Deficit Will Be Lowest In Almost A Quarter Century Prospects Add More Optimism To Future Expectations From National Economy
The U.S. Treasury, whose coffers have been filled by the strong economy, will soon report that the government’s budget deficit for the just-concluded fiscal year was the smallest in almost a quarter century - one reason the economy might stay healthy for a while.
The budget deficit for the fiscal year ended Sept. 30 will probably total $26.1 billion, based on bank, brokerage and economics firms forecasts tracked by Bloomberg News. That would beat last year’s $107.3 billion deficit and be the narrowest budget gap since fiscal year 1974, when the deficit was just $6.1 billion.
And it would be good news for borrowers. “Interest rates come down” as the Treasury borrows less, said David Jones, chief economist at Aubrey G. Lanston & Co.
“We’ve seen an investment boom” in technology and other industries as capital has shifted to private enterprise from covering government shortfalls, Jones said. That helps the economy “avoid the boom and bust cycle,” he said.

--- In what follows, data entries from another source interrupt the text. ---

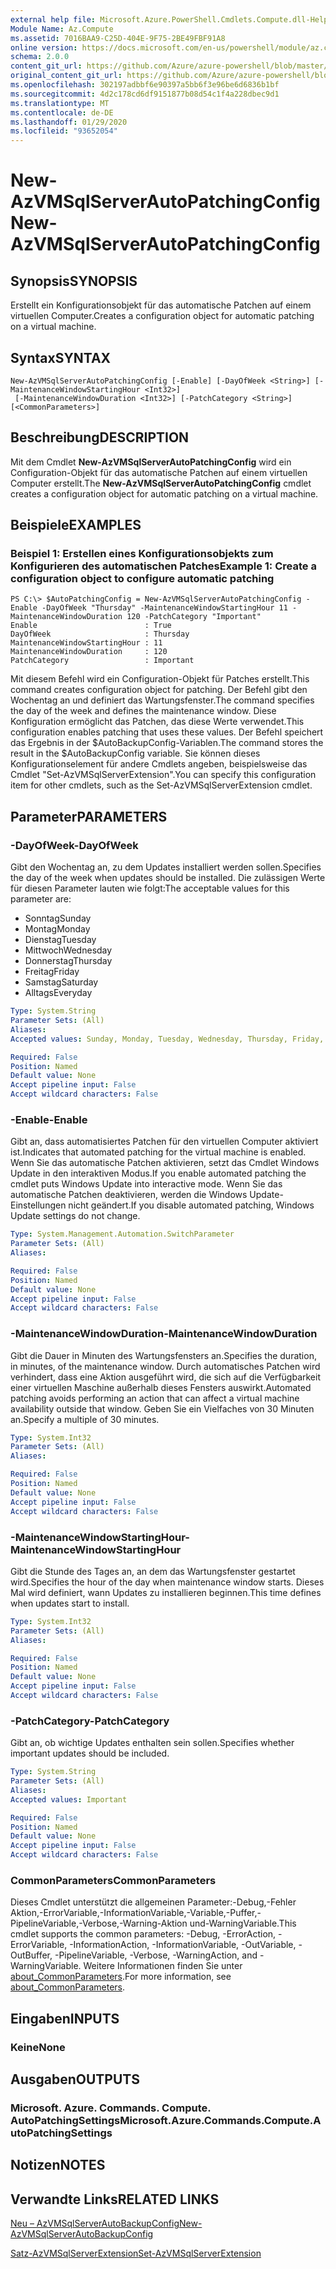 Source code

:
 ```yaml
---
external help file: Microsoft.Azure.PowerShell.Cmdlets.Compute.dll-Help.xml
Module Name: Az.Compute
ms.assetid: 7016BAA9-C25D-404E-9F75-2BE49FBF91A8
online version: https://docs.microsoft.com/en-us/powershell/module/az.compute/new-azvmsqlserverautopatchingconfig
schema: 2.0.0
content_git_url: https://github.com/Azure/azure-powershell/blob/master/src/Compute/Compute/help/New-AzVMSqlServerAutoPatchingConfig.md
original_content_git_url: https://github.com/Azure/azure-powershell/blob/master/src/Compute/Compute/help/New-AzVMSqlServerAutoPatchingConfig.md
ms.openlocfilehash: 302197adbbf6e90397a5bb6f3e96be6d6836b1bf
ms.sourcegitcommit: 4d2c178cd6df9151877b08d54c1f4a228dbec9d1
ms.translationtype: MT
ms.contentlocale: de-DE
ms.lasthandoff: 01/29/2020
ms.locfileid: "93652054"
---
```

# <span data-ttu-id="69d5c-101">New-AzVMSqlServerAutoPatchingConfig</span><span class="sxs-lookup"><span data-stu-id="69d5c-101">New-AzVMSqlServerAutoPatchingConfig</span></span>

## <span data-ttu-id="69d5c-102">Synopsis</span><span class="sxs-lookup"><span data-stu-id="69d5c-102">SYNOPSIS</span></span>
<span data-ttu-id="69d5c-103">Erstellt ein Konfigurationsobjekt für das automatische Patchen auf einem virtuellen Computer.</span><span class="sxs-lookup"><span data-stu-id="69d5c-103">Creates a configuration object for automatic patching on a virtual machine.</span></span>

## <span data-ttu-id="69d5c-104">Syntax</span><span class="sxs-lookup"><span data-stu-id="69d5c-104">SYNTAX</span></span>

```
New-AzVMSqlServerAutoPatchingConfig [-Enable] [-DayOfWeek <String>] [-MaintenanceWindowStartingHour <Int32>]
 [-MaintenanceWindowDuration <Int32>] [-PatchCategory <String>] [<CommonParameters>]
```

## <span data-ttu-id="69d5c-105">Beschreibung</span><span class="sxs-lookup"><span data-stu-id="69d5c-105">DESCRIPTION</span></span>
<span data-ttu-id="69d5c-106">Mit dem Cmdlet **New-AzVMSqlServerAutoPatchingConfig** wird ein Configuration-Objekt für das automatische Patchen auf einem virtuellen Computer erstellt.</span><span class="sxs-lookup"><span data-stu-id="69d5c-106">The **New-AzVMSqlServerAutoPatchingConfig** cmdlet creates a configuration object for automatic patching on a virtual machine.</span></span>

## <span data-ttu-id="69d5c-107">Beispiele</span><span class="sxs-lookup"><span data-stu-id="69d5c-107">EXAMPLES</span></span>

### <span data-ttu-id="69d5c-108">Beispiel 1: Erstellen eines Konfigurationsobjekts zum Konfigurieren des automatischen Patches</span><span class="sxs-lookup"><span data-stu-id="69d5c-108">Example 1: Create a configuration object to configure automatic patching</span></span>
```
PS C:\> $AutoPatchingConfig = New-AzVMSqlServerAutoPatchingConfig -Enable -DayOfWeek "Thursday" -MaintenanceWindowStartingHour 11 -MaintenanceWindowDuration 120 -PatchCategory "Important"
Enable                        : True
DayOfWeek                     : Thursday
MaintenanceWindowStartingHour : 11
MaintenanceWindowDuration     : 120
PatchCategory                 : Important
```

<span data-ttu-id="69d5c-109">Mit diesem Befehl wird ein Configuration-Objekt für Patches erstellt.</span><span class="sxs-lookup"><span data-stu-id="69d5c-109">This command creates configuration object for patching.</span></span>
<span data-ttu-id="69d5c-110">Der Befehl gibt den Wochentag an und definiert das Wartungsfenster.</span><span class="sxs-lookup"><span data-stu-id="69d5c-110">The command specifies the day of the week and defines the maintenance window.</span></span>
<span data-ttu-id="69d5c-111">Diese Konfiguration ermöglicht das Patchen, das diese Werte verwendet.</span><span class="sxs-lookup"><span data-stu-id="69d5c-111">This configuration enables patching that uses these values.</span></span>
<span data-ttu-id="69d5c-112">Der Befehl speichert das Ergebnis in der $AutoBackupConfig-Variablen.</span><span class="sxs-lookup"><span data-stu-id="69d5c-112">The command stores the result in the $AutoBackupConfig variable.</span></span>
<span data-ttu-id="69d5c-113">Sie können dieses Konfigurationselement für andere Cmdlets angeben, beispielsweise das Cmdlet "Set-AzVMSqlServerExtension".</span><span class="sxs-lookup"><span data-stu-id="69d5c-113">You can specify this configuration item for other cmdlets, such as the Set-AzVMSqlServerExtension cmdlet.</span></span>

## <span data-ttu-id="69d5c-114">Parameter</span><span class="sxs-lookup"><span data-stu-id="69d5c-114">PARAMETERS</span></span>

### <span data-ttu-id="69d5c-115">-DayOfWeek</span><span class="sxs-lookup"><span data-stu-id="69d5c-115">-DayOfWeek</span></span>
<span data-ttu-id="69d5c-116">Gibt den Wochentag an, zu dem Updates installiert werden sollen.</span><span class="sxs-lookup"><span data-stu-id="69d5c-116">Specifies the day of the week when updates should be installed.</span></span>
<span data-ttu-id="69d5c-117">Die zulässigen Werte für diesen Parameter lauten wie folgt:</span><span class="sxs-lookup"><span data-stu-id="69d5c-117">The acceptable values for this parameter are:</span></span>
- <span data-ttu-id="69d5c-118">Sonntag</span><span class="sxs-lookup"><span data-stu-id="69d5c-118">Sunday</span></span>
- <span data-ttu-id="69d5c-119">Montag</span><span class="sxs-lookup"><span data-stu-id="69d5c-119">Monday</span></span>
- <span data-ttu-id="69d5c-120">Dienstag</span><span class="sxs-lookup"><span data-stu-id="69d5c-120">Tuesday</span></span>
- <span data-ttu-id="69d5c-121">Mittwoch</span><span class="sxs-lookup"><span data-stu-id="69d5c-121">Wednesday</span></span>
- <span data-ttu-id="69d5c-122">Donnerstag</span><span class="sxs-lookup"><span data-stu-id="69d5c-122">Thursday</span></span>
- <span data-ttu-id="69d5c-123">Freitag</span><span class="sxs-lookup"><span data-stu-id="69d5c-123">Friday</span></span>
- <span data-ttu-id="69d5c-124">Samstag</span><span class="sxs-lookup"><span data-stu-id="69d5c-124">Saturday</span></span>
- <span data-ttu-id="69d5c-125">Alltags</span><span class="sxs-lookup"><span data-stu-id="69d5c-125">Everyday</span></span>

```yaml
Type: System.String
Parameter Sets: (All)
Aliases:
Accepted values: Sunday, Monday, Tuesday, Wednesday, Thursday, Friday, Saturday, Everyday

Required: False
Position: Named
Default value: None
Accept pipeline input: False
Accept wildcard characters: False
```

### <span data-ttu-id="69d5c-126">-Enable</span><span class="sxs-lookup"><span data-stu-id="69d5c-126">-Enable</span></span>
<span data-ttu-id="69d5c-127">Gibt an, dass automatisiertes Patchen für den virtuellen Computer aktiviert ist.</span><span class="sxs-lookup"><span data-stu-id="69d5c-127">Indicates that automated patching for the virtual machine is enabled.</span></span>
<span data-ttu-id="69d5c-128">Wenn Sie das automatische Patchen aktivieren, setzt das Cmdlet Windows Update in den interaktiven Modus.</span><span class="sxs-lookup"><span data-stu-id="69d5c-128">If you enable automated patching the cmdlet puts Windows Update into interactive mode.</span></span>
<span data-ttu-id="69d5c-129">Wenn Sie das automatische Patchen deaktivieren, werden die Windows Update-Einstellungen nicht geändert.</span><span class="sxs-lookup"><span data-stu-id="69d5c-129">If you disable automated patching, Windows Update settings do not change.</span></span>

```yaml
Type: System.Management.Automation.SwitchParameter
Parameter Sets: (All)
Aliases:

Required: False
Position: Named
Default value: None
Accept pipeline input: False
Accept wildcard characters: False
```

### <span data-ttu-id="69d5c-130">-MaintenanceWindowDuration</span><span class="sxs-lookup"><span data-stu-id="69d5c-130">-MaintenanceWindowDuration</span></span>
<span data-ttu-id="69d5c-131">Gibt die Dauer in Minuten des Wartungsfensters an.</span><span class="sxs-lookup"><span data-stu-id="69d5c-131">Specifies the duration, in minutes, of the maintenance window.</span></span>
<span data-ttu-id="69d5c-132">Durch automatisches Patchen wird verhindert, dass eine Aktion ausgeführt wird, die sich auf die Verfügbarkeit einer virtuellen Maschine außerhalb dieses Fensters auswirkt.</span><span class="sxs-lookup"><span data-stu-id="69d5c-132">Automated patching avoids performing an action that can affect a virtual machine availability outside that window.</span></span>
<span data-ttu-id="69d5c-133">Geben Sie ein Vielfaches von 30 Minuten an.</span><span class="sxs-lookup"><span data-stu-id="69d5c-133">Specify a multiple of 30 minutes.</span></span>

```yaml
Type: System.Int32
Parameter Sets: (All)
Aliases:

Required: False
Position: Named
Default value: None
Accept pipeline input: False
Accept wildcard characters: False
```

### <span data-ttu-id="69d5c-134">-MaintenanceWindowStartingHour</span><span class="sxs-lookup"><span data-stu-id="69d5c-134">-MaintenanceWindowStartingHour</span></span>
<span data-ttu-id="69d5c-135">Gibt die Stunde des Tages an, an dem das Wartungsfenster gestartet wird.</span><span class="sxs-lookup"><span data-stu-id="69d5c-135">Specifies the hour of the day when maintenance window starts.</span></span>
<span data-ttu-id="69d5c-136">Dieses Mal wird definiert, wann Updates zu installieren beginnen.</span><span class="sxs-lookup"><span data-stu-id="69d5c-136">This time defines when updates start to install.</span></span>

```yaml
Type: System.Int32
Parameter Sets: (All)
Aliases:

Required: False
Position: Named
Default value: None
Accept pipeline input: False
Accept wildcard characters: False
```

### <span data-ttu-id="69d5c-137">-PatchCategory</span><span class="sxs-lookup"><span data-stu-id="69d5c-137">-PatchCategory</span></span>
<span data-ttu-id="69d5c-138">Gibt an, ob wichtige Updates enthalten sein sollen.</span><span class="sxs-lookup"><span data-stu-id="69d5c-138">Specifies whether important updates should be included.</span></span>

```yaml
Type: System.String
Parameter Sets: (All)
Aliases:
Accepted values: Important

Required: False
Position: Named
Default value: None
Accept pipeline input: False
Accept wildcard characters: False
```

### <span data-ttu-id="69d5c-139">CommonParameters</span><span class="sxs-lookup"><span data-stu-id="69d5c-139">CommonParameters</span></span>
<span data-ttu-id="69d5c-140">Dieses Cmdlet unterstützt die allgemeinen Parameter:-Debug,-Fehler Aktion,-ErrorVariable,-InformationVariable,-Variable,-Puffer,-PipelineVariable,-Verbose,-Warning-Aktion und-WarningVariable.</span><span class="sxs-lookup"><span data-stu-id="69d5c-140">This cmdlet supports the common parameters: -Debug, -ErrorAction, -ErrorVariable, -InformationAction, -InformationVariable, -OutVariable, -OutBuffer, -PipelineVariable, -Verbose, -WarningAction, and -WarningVariable.</span></span> <span data-ttu-id="69d5c-141">Weitere Informationen finden Sie unter [about_CommonParameters](https://go.microsoft.com/fwlink/?LinkID=113216).</span><span class="sxs-lookup"><span data-stu-id="69d5c-141">For more information, see [about_CommonParameters](https://go.microsoft.com/fwlink/?LinkID=113216).</span></span>

## <span data-ttu-id="69d5c-142">Eingaben</span><span class="sxs-lookup"><span data-stu-id="69d5c-142">INPUTS</span></span>

### <span data-ttu-id="69d5c-143">Keine</span><span class="sxs-lookup"><span data-stu-id="69d5c-143">None</span></span>

## <span data-ttu-id="69d5c-144">Ausgaben</span><span class="sxs-lookup"><span data-stu-id="69d5c-144">OUTPUTS</span></span>

### <span data-ttu-id="69d5c-145">Microsoft. Azure. Commands. Compute. AutoPatchingSettings</span><span class="sxs-lookup"><span data-stu-id="69d5c-145">Microsoft.Azure.Commands.Compute.AutoPatchingSettings</span></span>

## <span data-ttu-id="69d5c-146">Notizen</span><span class="sxs-lookup"><span data-stu-id="69d5c-146">NOTES</span></span>

## <span data-ttu-id="69d5c-147">Verwandte Links</span><span class="sxs-lookup"><span data-stu-id="69d5c-147">RELATED LINKS</span></span>

[<span data-ttu-id="69d5c-148">Neu – AzVMSqlServerAutoBackupConfig</span><span class="sxs-lookup"><span data-stu-id="69d5c-148">New-AzVMSqlServerAutoBackupConfig</span></span>](./New-AzVMSqlServerAutoBackupConfig.md)

[<span data-ttu-id="69d5c-149">Satz-AzVMSqlServerExtension</span><span class="sxs-lookup"><span data-stu-id="69d5c-149">Set-AzVMSqlServerExtension</span></span>](./Set-AzVMSqlServerExtension.md)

Federal Reserve Chairman Alan Greenspan, who has long preached the benefits of eliminating the budget deficit, repeated those views to Congress earlier this year. “If we go lower, it means much greater capital investment, much more intensive use of our resources, much lower mortgage interest rates for home ownership,” Greenspan said in March. “There are a whole lot of positives that spill out … increased growth, increased productivity, and lower inflation.”
The deficit has declined in each of the last four years —falling to about a tenth of the record shortfall of $290 billion posted just five years ago. Thanks to the budget agreement enacted into law by Congress and President Bill Clinton in August, the deficit is poised to move from red ink to black for the first time in about 33 years.
“We’ve eliminated almost 90 percent of the budget deficit,” said David Wyss, an economist at DRI/McGraw-Hill in Lexington, Massachusetts. Moreover, the deficit this year accounts for 0.4 percent of the gross domestic product, the lowest reading since the last surplus and the smallest portion of any of the major industrial countries, Wyss said, adding: “We’ve been lucky.”
A recent forecast by the Congressional Budget Office is even rosier, projecting a shortfall of $23 billion for the fiscal year just ended and a surplus of $32 billion by 2002. The last annual surplus, about $3 billion, was set in fiscal 1969.
The latest statistics could be released as early as Wednesday, according to government officials. Because of the political significance of the falling deficit and judging by past years, the actual announcement may come directly from Clinton at the White House before the Treasury’s formal budget statement is released with all the nitty-gritty details.
Larger-than-expected tax collections have been perhaps the chief reason for the deficit’s falling to such as low level. As recently as February, the Clinton administration was expecting a fiscal 1997 deficit about $100 billion larger.
Those higher tax revenues have come from the vibrant economy, higher taxes on the affluent, low unemployment, hefty corporate profits, gains in the stock market and the gradual shifting of people from welfare rolls and into the nation’s workforce.
In addition, efforts to balance the budget and reduce government spending which led to lower interest rates along with the military’s stand down since the collapse of the Soviet Union, have also helped reduce the red ink.
For the first 11 months of the current fiscal year, the budget deficit totaled $71.3 billion. Add in the $45.2 billion dollar surplus that analysts expect was recorded for September - and the deficit for the full 12 months would total $26.1 billion.
The Treasury typically reports a deficit most months because it spends more money than it receives, and borrows the rest. Monthly surpluses usually come in January, April, June and September, which coincide with quarterly tax payments. Individual income tax returns are also due in April.
A shrinking budget deficit, among other things, helps keep interest rates down, because the Treasury doesn’t have to borrow as much money to pay its debts. In the current quarter, the Treasury estimates its net borrowing will total just $10 billion. Moreover, in the April-June quarter, the Treasury retired a record $71.5 billion in debt.
To be sure, the Treasury has a long way to go to pay off more than $5.4 trillion in debt as it shakes off the legacy of the 1980s. Still, falling rates reduces the cost of government borrowing to finance that debt. And that helps keep the deficit from growing.
Additionally, the lowest inflation rate in more than a decade, as measured by the Labor Department’s consumer price index, is keeping government cost-of-living-payments to Social Security beneficiaries and others from ballooning as in the 1980s.